Document images with source code
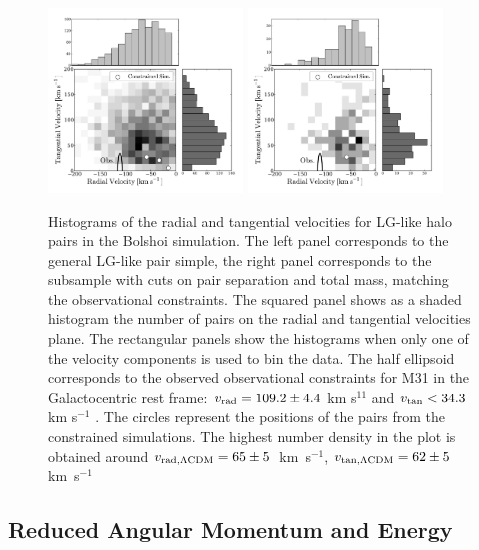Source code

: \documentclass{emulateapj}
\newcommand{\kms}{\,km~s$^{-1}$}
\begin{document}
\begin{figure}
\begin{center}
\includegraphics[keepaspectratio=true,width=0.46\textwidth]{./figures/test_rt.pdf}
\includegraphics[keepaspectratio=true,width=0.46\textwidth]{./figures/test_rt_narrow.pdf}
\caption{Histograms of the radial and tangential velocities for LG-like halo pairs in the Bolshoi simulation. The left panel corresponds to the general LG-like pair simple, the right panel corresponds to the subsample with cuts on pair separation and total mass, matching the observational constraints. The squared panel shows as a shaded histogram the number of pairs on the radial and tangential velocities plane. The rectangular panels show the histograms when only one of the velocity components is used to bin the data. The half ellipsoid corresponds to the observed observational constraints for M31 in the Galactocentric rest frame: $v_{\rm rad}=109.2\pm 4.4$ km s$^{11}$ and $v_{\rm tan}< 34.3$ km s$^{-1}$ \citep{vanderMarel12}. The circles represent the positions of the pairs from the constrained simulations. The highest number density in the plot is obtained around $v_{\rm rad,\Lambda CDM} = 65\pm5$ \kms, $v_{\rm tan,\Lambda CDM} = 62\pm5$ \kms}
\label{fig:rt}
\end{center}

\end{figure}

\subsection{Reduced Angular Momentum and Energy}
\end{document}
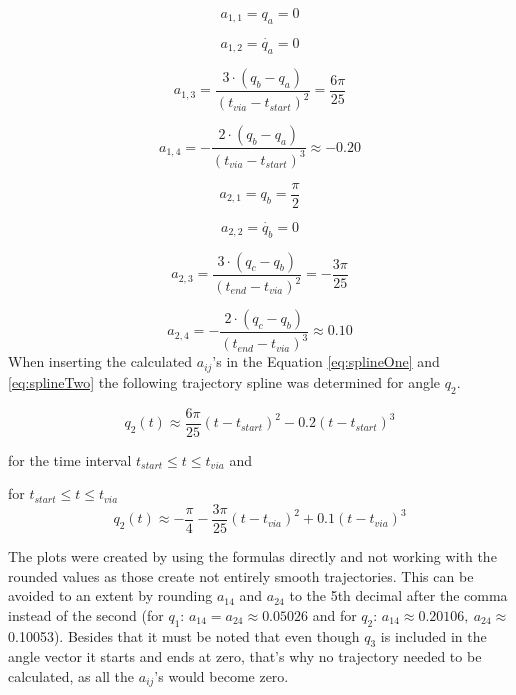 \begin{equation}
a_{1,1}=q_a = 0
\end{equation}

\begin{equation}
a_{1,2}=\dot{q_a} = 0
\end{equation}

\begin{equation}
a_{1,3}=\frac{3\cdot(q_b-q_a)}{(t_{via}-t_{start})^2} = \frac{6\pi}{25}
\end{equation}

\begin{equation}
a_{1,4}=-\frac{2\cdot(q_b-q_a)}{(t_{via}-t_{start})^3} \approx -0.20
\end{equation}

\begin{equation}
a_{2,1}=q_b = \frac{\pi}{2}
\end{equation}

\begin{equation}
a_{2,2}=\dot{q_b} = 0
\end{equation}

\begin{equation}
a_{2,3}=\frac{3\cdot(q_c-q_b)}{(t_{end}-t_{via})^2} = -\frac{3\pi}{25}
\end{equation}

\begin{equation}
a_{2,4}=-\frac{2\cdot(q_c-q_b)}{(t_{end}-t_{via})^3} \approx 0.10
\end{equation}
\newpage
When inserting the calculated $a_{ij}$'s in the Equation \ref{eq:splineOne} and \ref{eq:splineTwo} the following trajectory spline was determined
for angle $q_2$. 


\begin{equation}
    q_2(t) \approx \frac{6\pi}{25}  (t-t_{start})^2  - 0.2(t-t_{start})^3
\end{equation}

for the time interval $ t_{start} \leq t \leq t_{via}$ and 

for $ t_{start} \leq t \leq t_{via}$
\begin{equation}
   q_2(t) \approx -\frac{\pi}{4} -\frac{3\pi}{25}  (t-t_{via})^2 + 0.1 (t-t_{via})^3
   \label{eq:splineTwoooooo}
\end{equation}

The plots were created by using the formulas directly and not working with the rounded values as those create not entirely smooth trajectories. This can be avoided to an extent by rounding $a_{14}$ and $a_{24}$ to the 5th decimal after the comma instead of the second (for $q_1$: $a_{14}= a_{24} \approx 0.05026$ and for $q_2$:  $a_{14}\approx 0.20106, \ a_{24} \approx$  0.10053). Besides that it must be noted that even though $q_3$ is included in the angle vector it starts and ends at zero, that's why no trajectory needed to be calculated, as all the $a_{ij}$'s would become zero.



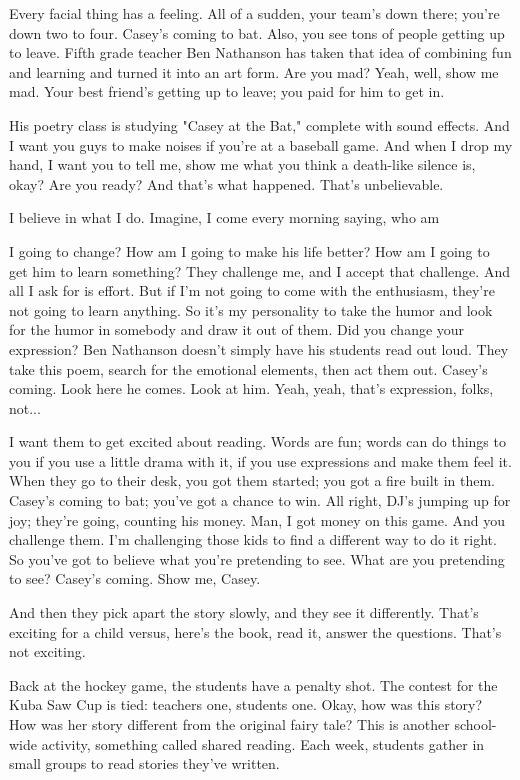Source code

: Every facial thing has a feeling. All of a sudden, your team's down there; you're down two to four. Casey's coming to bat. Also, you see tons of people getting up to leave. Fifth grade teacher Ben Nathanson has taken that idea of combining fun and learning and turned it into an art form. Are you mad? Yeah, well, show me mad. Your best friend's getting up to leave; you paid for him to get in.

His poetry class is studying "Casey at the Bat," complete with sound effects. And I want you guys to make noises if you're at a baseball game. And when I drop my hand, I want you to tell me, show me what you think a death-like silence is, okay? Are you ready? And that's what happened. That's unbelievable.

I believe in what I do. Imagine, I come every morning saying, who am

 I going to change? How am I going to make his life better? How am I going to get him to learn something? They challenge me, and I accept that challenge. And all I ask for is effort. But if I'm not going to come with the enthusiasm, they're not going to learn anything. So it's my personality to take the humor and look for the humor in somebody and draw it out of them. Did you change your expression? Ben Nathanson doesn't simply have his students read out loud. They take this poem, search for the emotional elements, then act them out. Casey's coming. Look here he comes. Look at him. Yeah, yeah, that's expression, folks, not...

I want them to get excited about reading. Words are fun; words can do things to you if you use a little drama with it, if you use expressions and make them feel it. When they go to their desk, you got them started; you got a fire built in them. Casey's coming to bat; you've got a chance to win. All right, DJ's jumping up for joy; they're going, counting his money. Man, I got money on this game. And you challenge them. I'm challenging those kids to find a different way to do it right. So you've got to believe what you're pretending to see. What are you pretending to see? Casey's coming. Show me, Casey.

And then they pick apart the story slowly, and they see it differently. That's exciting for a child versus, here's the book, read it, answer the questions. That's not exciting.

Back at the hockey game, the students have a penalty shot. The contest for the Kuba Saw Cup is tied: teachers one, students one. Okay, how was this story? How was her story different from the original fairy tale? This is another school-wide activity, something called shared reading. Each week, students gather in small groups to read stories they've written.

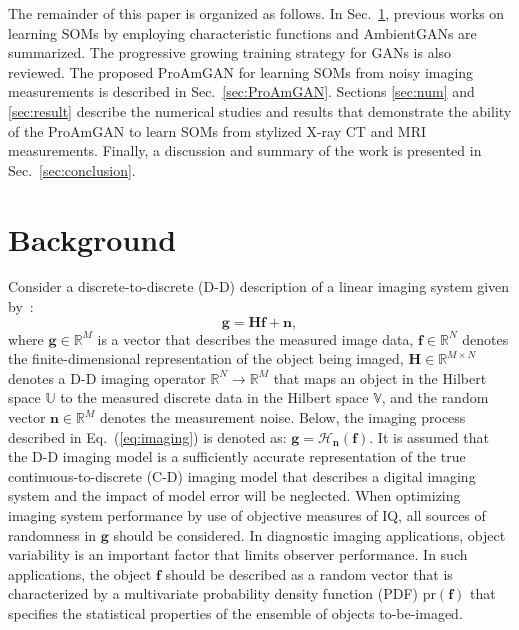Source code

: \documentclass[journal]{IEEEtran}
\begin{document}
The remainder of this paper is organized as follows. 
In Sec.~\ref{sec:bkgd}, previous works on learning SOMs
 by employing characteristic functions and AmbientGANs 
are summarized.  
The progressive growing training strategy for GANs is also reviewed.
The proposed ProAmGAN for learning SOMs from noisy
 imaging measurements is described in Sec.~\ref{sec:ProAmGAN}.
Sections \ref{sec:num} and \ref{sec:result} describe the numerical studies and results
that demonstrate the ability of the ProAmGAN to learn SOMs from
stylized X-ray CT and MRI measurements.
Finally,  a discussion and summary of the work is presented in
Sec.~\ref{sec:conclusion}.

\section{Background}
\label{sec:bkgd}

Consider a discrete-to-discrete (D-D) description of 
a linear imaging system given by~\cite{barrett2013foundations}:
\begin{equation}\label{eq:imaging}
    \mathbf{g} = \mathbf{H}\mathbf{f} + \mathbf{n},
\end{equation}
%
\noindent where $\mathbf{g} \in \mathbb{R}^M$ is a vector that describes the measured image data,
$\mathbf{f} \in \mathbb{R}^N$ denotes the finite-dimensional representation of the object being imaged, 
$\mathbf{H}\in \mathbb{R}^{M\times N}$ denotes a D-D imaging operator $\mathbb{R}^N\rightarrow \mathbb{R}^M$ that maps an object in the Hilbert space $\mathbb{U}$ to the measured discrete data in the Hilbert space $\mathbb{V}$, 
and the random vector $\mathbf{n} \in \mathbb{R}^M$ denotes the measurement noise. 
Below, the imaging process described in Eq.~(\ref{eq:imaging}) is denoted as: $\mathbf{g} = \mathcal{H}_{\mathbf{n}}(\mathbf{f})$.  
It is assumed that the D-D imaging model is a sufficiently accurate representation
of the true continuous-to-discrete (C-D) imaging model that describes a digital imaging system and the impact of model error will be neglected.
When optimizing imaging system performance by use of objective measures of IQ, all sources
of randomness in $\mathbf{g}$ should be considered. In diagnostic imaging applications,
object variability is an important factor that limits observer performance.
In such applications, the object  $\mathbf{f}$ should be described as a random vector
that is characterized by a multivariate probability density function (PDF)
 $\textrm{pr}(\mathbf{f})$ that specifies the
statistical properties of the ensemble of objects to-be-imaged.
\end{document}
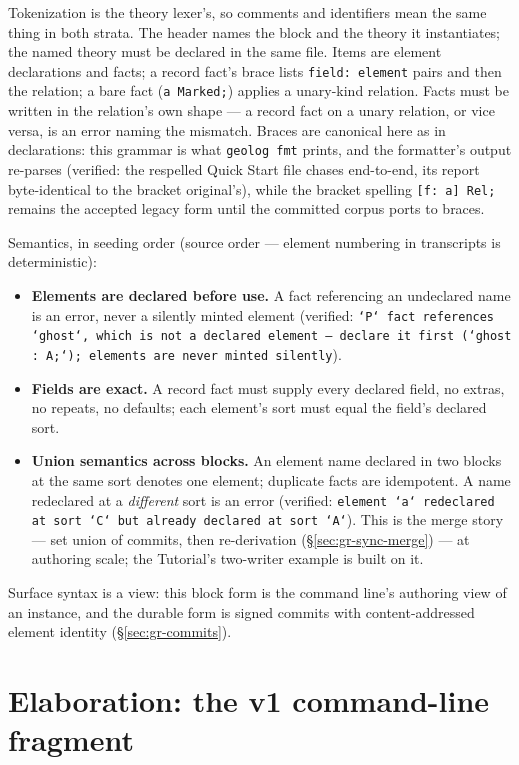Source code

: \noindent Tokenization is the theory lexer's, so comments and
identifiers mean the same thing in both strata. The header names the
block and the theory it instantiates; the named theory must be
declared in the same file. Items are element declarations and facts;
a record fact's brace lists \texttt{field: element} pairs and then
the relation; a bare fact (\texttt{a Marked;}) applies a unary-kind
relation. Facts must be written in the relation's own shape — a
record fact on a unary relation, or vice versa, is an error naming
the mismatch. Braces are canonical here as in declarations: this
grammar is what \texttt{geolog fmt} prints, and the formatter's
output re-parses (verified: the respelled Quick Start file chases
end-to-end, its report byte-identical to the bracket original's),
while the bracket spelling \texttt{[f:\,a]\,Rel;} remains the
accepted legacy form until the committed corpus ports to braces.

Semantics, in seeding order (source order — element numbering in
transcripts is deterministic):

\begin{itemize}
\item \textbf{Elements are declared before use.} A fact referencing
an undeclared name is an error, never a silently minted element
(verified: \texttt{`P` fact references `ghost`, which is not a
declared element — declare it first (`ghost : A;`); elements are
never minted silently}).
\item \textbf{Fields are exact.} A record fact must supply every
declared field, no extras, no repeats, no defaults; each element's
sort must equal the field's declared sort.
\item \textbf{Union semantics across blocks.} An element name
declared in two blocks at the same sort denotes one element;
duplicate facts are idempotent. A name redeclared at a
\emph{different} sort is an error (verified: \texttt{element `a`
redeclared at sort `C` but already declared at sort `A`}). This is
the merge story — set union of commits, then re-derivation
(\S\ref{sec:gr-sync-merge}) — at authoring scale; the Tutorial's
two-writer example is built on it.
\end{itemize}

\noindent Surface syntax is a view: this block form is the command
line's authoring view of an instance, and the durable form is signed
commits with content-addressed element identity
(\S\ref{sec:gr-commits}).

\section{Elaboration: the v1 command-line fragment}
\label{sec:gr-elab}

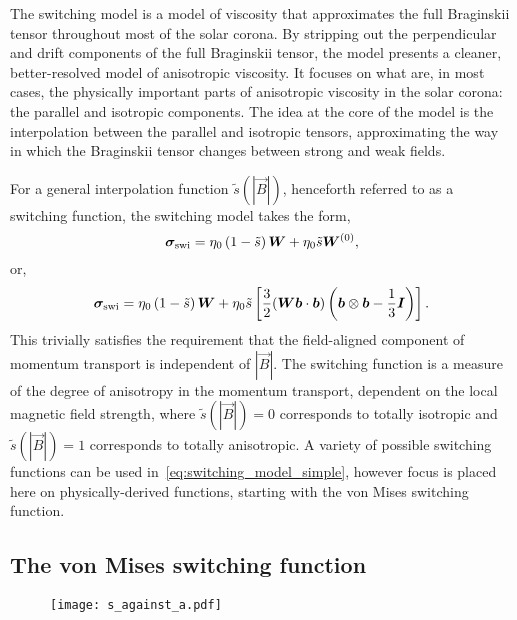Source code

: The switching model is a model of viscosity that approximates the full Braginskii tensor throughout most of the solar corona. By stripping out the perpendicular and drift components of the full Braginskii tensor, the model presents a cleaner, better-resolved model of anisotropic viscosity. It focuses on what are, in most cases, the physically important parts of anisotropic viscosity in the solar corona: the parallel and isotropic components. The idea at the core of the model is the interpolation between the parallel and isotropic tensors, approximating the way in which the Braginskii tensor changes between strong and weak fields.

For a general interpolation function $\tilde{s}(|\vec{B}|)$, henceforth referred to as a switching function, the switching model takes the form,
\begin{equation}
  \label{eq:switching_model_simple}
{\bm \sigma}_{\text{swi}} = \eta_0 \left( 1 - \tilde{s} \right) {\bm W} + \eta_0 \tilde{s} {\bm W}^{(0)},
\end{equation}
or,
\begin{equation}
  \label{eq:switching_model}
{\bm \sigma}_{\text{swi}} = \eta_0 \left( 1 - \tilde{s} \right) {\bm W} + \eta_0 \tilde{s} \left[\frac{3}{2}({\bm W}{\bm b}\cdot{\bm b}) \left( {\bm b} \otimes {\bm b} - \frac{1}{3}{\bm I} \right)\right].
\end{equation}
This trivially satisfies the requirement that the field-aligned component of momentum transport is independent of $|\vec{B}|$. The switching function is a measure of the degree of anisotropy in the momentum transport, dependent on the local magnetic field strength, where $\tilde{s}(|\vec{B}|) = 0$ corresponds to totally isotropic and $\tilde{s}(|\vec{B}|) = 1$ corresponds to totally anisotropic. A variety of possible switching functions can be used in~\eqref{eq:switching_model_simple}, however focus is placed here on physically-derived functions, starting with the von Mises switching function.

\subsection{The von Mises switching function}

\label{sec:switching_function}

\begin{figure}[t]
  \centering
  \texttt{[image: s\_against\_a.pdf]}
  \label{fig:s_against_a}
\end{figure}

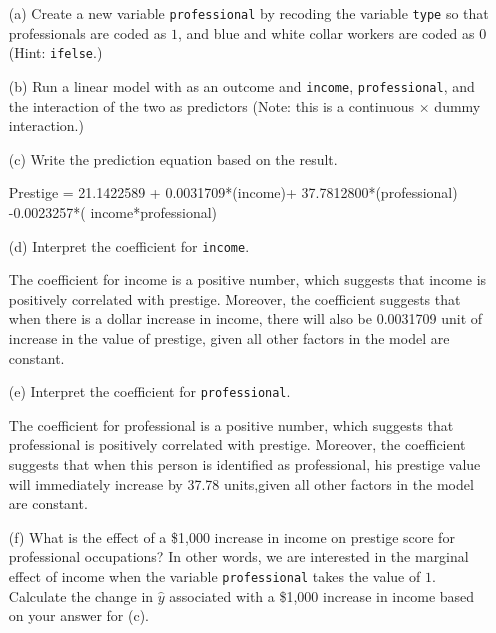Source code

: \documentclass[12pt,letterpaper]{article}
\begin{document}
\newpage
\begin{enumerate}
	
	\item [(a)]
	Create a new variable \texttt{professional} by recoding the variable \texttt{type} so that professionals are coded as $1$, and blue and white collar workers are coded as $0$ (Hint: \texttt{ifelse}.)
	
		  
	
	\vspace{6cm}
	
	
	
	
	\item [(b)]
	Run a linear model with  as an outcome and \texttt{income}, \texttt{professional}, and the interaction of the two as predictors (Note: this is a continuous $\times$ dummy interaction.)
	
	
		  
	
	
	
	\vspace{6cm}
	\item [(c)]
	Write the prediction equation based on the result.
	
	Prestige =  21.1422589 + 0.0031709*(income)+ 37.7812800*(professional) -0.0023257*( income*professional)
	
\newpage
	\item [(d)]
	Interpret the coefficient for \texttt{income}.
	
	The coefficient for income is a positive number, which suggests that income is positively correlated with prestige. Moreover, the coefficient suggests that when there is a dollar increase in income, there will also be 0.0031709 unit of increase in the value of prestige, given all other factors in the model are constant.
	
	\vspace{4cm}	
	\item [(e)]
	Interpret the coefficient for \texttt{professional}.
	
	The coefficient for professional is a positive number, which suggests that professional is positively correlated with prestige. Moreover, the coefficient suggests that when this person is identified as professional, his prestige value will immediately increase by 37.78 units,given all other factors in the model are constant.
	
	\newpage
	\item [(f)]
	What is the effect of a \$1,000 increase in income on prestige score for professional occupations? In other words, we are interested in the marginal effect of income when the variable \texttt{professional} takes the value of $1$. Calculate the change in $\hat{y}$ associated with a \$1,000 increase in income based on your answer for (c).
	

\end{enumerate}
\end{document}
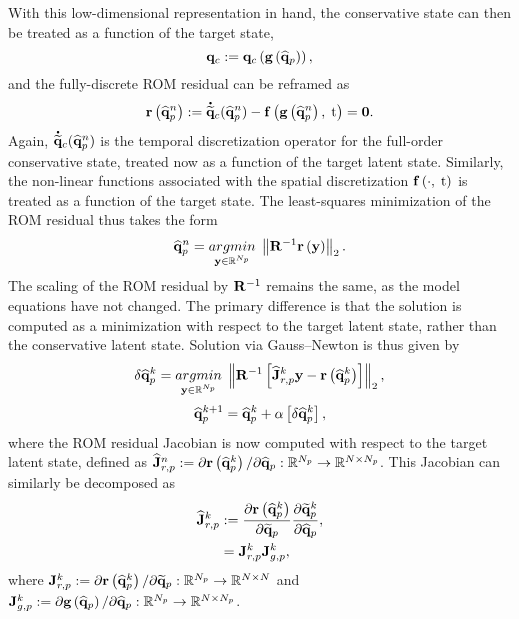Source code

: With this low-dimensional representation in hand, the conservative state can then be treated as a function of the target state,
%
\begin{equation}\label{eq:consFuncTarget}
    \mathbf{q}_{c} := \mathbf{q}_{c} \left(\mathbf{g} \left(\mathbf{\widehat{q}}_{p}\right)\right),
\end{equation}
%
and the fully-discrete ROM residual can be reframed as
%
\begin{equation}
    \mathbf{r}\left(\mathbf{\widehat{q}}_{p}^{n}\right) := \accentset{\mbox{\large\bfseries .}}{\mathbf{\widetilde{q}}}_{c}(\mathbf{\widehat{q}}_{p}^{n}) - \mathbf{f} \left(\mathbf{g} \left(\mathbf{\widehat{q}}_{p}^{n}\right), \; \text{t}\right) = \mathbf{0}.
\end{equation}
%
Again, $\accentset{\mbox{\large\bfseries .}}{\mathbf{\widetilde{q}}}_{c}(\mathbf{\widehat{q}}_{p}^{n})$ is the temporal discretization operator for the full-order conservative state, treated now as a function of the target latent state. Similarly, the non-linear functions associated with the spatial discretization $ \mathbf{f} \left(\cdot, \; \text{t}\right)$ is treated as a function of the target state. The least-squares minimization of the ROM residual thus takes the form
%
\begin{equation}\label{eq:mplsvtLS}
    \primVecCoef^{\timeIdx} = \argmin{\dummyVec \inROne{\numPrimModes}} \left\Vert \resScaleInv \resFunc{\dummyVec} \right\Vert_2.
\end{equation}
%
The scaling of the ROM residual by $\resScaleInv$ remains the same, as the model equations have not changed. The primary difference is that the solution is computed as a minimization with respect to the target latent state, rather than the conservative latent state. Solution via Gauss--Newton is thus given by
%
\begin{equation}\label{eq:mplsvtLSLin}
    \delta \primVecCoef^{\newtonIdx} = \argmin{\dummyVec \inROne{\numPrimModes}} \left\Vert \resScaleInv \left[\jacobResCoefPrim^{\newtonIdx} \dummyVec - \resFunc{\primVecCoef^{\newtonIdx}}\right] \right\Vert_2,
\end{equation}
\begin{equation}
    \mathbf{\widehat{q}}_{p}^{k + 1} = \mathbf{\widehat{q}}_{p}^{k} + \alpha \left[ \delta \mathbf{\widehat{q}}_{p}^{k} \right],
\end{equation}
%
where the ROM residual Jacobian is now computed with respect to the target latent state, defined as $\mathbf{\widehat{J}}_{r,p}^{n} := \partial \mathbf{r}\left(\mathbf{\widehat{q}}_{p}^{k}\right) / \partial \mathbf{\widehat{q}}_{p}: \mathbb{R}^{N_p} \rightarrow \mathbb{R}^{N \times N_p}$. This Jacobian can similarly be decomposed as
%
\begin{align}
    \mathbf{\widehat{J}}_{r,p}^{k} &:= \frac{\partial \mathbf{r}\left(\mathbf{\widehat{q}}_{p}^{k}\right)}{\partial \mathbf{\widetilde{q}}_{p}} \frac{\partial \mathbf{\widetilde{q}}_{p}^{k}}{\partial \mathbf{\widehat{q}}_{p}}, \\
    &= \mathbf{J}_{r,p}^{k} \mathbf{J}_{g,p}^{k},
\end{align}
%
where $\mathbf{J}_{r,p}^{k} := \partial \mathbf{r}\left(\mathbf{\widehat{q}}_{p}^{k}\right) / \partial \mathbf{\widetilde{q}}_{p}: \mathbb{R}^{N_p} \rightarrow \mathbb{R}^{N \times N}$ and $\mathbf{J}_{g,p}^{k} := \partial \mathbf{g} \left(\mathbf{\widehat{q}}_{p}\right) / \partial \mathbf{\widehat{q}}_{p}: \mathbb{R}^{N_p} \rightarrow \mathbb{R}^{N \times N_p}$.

#### Exercise goal:
Report back each line of the entries that holds the string "measured".

#### Response:
\noindent where $\mathbf{g} \in \mathbb{R}^M$ is a vector that describes the measured image data,
$\mathbf{H}\in \mathbb{R}^{M\times N}$ denotes a D-D imaging operator $\mathbb{R}^N\rightarrow \mathbb{R}^M$ that maps an object in the Hilbert space $\mathbb{U}$ to the measured discrete data in the Hilbert space $\mathbb{V}$, 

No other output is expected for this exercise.